Moscow/Paris, February 28, Interfax – The French authorities support the project to build a Russian Orthodox cultural center on the Branly Embankment in Paris, but the project needs to be elaborated, French President Francois Hollande said.
“We’re committed to completing this project. This is an obligation that we have assumed with respect to Russia,” Hollande said in an interview with the Ekho Moskvy radio station on Thursday.
“However, the construction permit, documents we’ve been provided with, don’t comply with the regulations of the French republic. And even though we have no doubts in the project’s quality, it can’t be implemented yet,” Hollande said.
This issue has already been discussed during the visit of Russian President Vladimir Putin to Paris and it was decided to establish another architectural council to readapt the project, the French president said.
Hollande said that abandoning the project to construct the Russian Orthodox center and turning it into an office building was out of the question.

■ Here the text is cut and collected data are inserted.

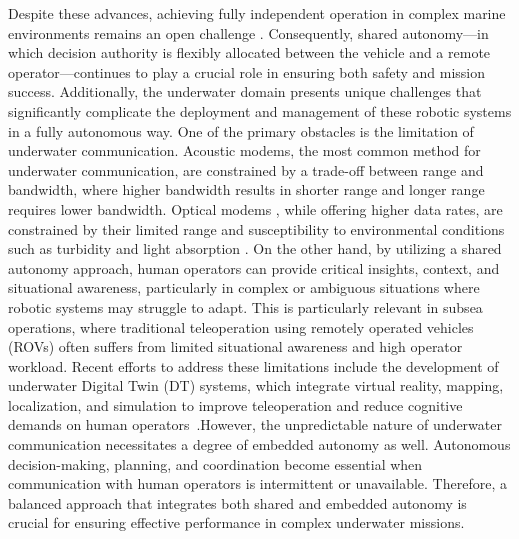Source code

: \documentclass[journal]{IEEEtran}
\begin{document}
Despite these advances, achieving fully independent operation in complex marine environments remains an open challenge \cite{atyabi2018current}. Consequently, shared autonomy—in which decision authority is flexibly allocated between the vehicle and a remote operator—continues to play a crucial role in ensuring both safety and mission success. %
Additionally, the underwater domain presents unique challenges that significantly complicate the deployment and management of these robotic systems in a fully autonomous way. One of the primary obstacles is the limitation of underwater communication. Acoustic modems, the most common method for underwater communication, are constrained by a trade-off between range and bandwidth, where higher bandwidth results in shorter range and longer range requires lower bandwidth. Optical modems \cite{10244690}, while offering higher data rates, are constrained by their limited range and susceptibility to environmental conditions such as turbidity and light absorption \cite{grimaldi2023investigation}. 
On the other hand, by utilizing a shared autonomy approach, human operators can provide critical insights, context, and situational awareness, particularly in complex or ambiguous situations where robotic systems may struggle to adapt. This is particularly relevant in subsea operations, where traditional teleoperation using remotely operated vehicles (ROVs) often suffers from limited situational awareness and high operator workload. Recent efforts to address these limitations include the development of underwater Digital Twin (DT) systems, which integrate virtual reality, mapping, localization, and simulation to improve teleoperation and reduce cognitive demands on human operators~\cite{favor}.However, the unpredictable nature of underwater communication necessitates a degree of embedded autonomy as well. Autonomous decision-making, planning, and coordination become essential when communication with human operators is intermittent or unavailable. Therefore, a balanced approach that integrates both shared and embedded autonomy is crucial for ensuring effective performance in complex underwater missions.
\end{document}
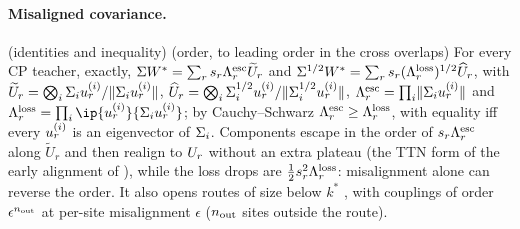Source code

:\paragraph{Misaligned covariance.} \proven{} (identities and inequality) \derived{} (order, to leading
order in the cross overlaps) \newresult{} For every CP teacher, exactly,
$\Sig\Wt=\sum_r\tw r\Lambda^{\rm esc}_r\widetilde U_r$ and $\Sig^{1/2}\Wt=\sum_r\tw r(\Lambda^{\rm loss}_r)^{1/2}\widehat U_r$, with
$\widetilde U_r=\bigotimes_i\Sigi i\fac ri/\norm{\Sigi i\fac ri}$, $\widehat U_r=\bigotimes_i\Sigi i^{1/2}\fac ri/\norm{\Sigi i^{1/2}\fac ri}$,
$\Lambda^{\rm esc}_r=\prod_i\norm{\Sigi i\fac ri}$ and $\Lambda^{\rm loss}_r=\prod_i\ip{\fac ri}{\Sigi i\fac ri}$; by Cauchy--Schwarz
$\Lambda^{\rm esc}_r\ge\Lambda^{\rm loss}_r$, with equality iff every $\fac ri$ is an eigenvector of $\Sigi i$. Components escape in the order of $\tw r\Lambda^{\rm esc}_r$ along $\widetilde U_r$
and then realign to $\U r$ without an extra plateau (the TTN form of the early alignment of
\citealp{atanasov2022neural}), while the loss drops are $\frac12\tw r^2\Lambda^{\rm loss}_r$: misalignment alone can
reverse the order. It also opens routes of size below $k^*$ \derived, with couplings of order $\epsilon^{n_{\rm out}}$ at
per-site misalignment $\epsilon$ ($n_{\rm out}$ sites outside the route).

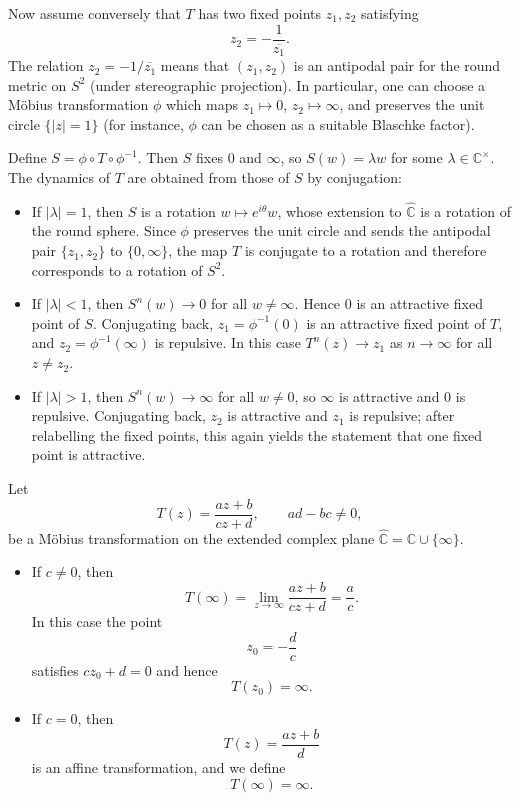 \documentclass[12pt,a4paper]{article}
\theoremstyle{plain}
\theoremstyle{definition}      %
\begin{document}
Now assume conversely that $T$ has two fixed points $z_{1},z_{2}$ satisfying
\[
z_{2} = -\frac{1}{\overline{z_{1}}}.
\]
The relation $z_{2}=-1/\overline{z_{1}}$ means that $(z_{1},z_{2})$ is an
antipodal pair for the round metric on $S^{2}$ (under stereographic
projection).  In particular, one can choose a M\"obius transformation
$\phi$ which maps $z_{1}\mapsto 0$, $z_{2}\mapsto\infty$, and preserves the
unit circle $\{|z|=1\}$ (for instance, $\phi$ can be chosen as a suitable
Blaschke factor).

Define $S = \phi\circ T\circ\phi^{-1}$.  Then $S$ fixes $0$ and $\infty$,
so $S(w)=\lambda w$ for some $\lambda\in\mathbb{C}^{\times}$.  The dynamics
of $T$ are obtained from those of $S$ by conjugation:

\begin{itemize}
	\item If $|\lambda|=1$, then $S$ is a rotation $w\mapsto e^{i\theta}w$,
	whose extension to $\widehat{\mathbb{C}}$ is a rotation of the
	round sphere.  Since $\phi$ preserves the unit circle and sends the
	antipodal pair $\{z_{1},z_{2}\}$ to $\{0,\infty\}$, the map $T$ is
	conjugate to a rotation and therefore corresponds to a rotation of
	$S^{2}$.
	\item If $|\lambda|<1$, then $S^{n}(w)\to 0$ for all $w\neq\infty$.  Hence
	$0$ is an attractive fixed point of $S$.  Conjugating back,
	$z_{1}=\phi^{-1}(0)$ is an attractive fixed point of $T$, and
	$z_{2}=\phi^{-1}(\infty)$ is repulsive.  In this case
	$T^{n}(z)\to z_{1}$ as $n\to\infty$ for all $z\neq z_{2}$.
	\item If $|\lambda|>1$, then $S^{n}(w)\to\infty$ for all $w\neq 0$, so
	$\infty$ is attractive and $0$ is repulsive.  Conjugating back,
	$z_{2}$ is attractive and $z_{1}$ is repulsive; after relabelling
	the fixed points, this again yields the statement that one fixed
	point is attractive.
\end{itemize}


Let
\[
T(z) = \frac{az+b}{cz+d}, \qquad ad-bc \neq 0,
\]
be a M\"obius transformation on the extended complex plane
\(\widehat{\mathbb{C}} = \mathbb{C}\cup\{\infty\}\).

\begin{itemize}
	\item If \(c \neq 0\), then
	\[
	T(\infty)
	= \lim_{z\to\infty} \frac{az+b}{cz+d}
	= \frac{a}{c}.
	\]
	In this case the point
	\[
	z_{0} = -\frac{d}{c}
	\]
	satisfies \(cz_{0}+d=0\) and hence
	\[
	T(z_{0}) = \infty.
	\]
	
	\item If \(c = 0\), then
	\[
	T(z) = \frac{az+b}{d}
	\]
	is an affine transformation, and we define
	\[
	T(\infty) = \infty.
	\]
\end{itemize}
\end{document}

Based on the agreement between Russia and France, Russia purchased some land from the French government in March 2010. Russia bought the land on the Branly Embankment in front of the Alma Bridge to build an Orthodox cultural center, which “is to comply with the traditional canons of the Russian Orthodox Church and the spirit of the Seine Embankment architecture.”
The center was to comprise an Orthodox cathedral, administrative buildings for the diocese, multi-functional seminary halls and lecture halls, dormitory for seminary students, a library, and a big garden in the center. The Russian Orthodox cultural center in Paris is aimed to be a place to meet and hold cultural events for the Russian community and to introduce the Russian spiritual culture to French.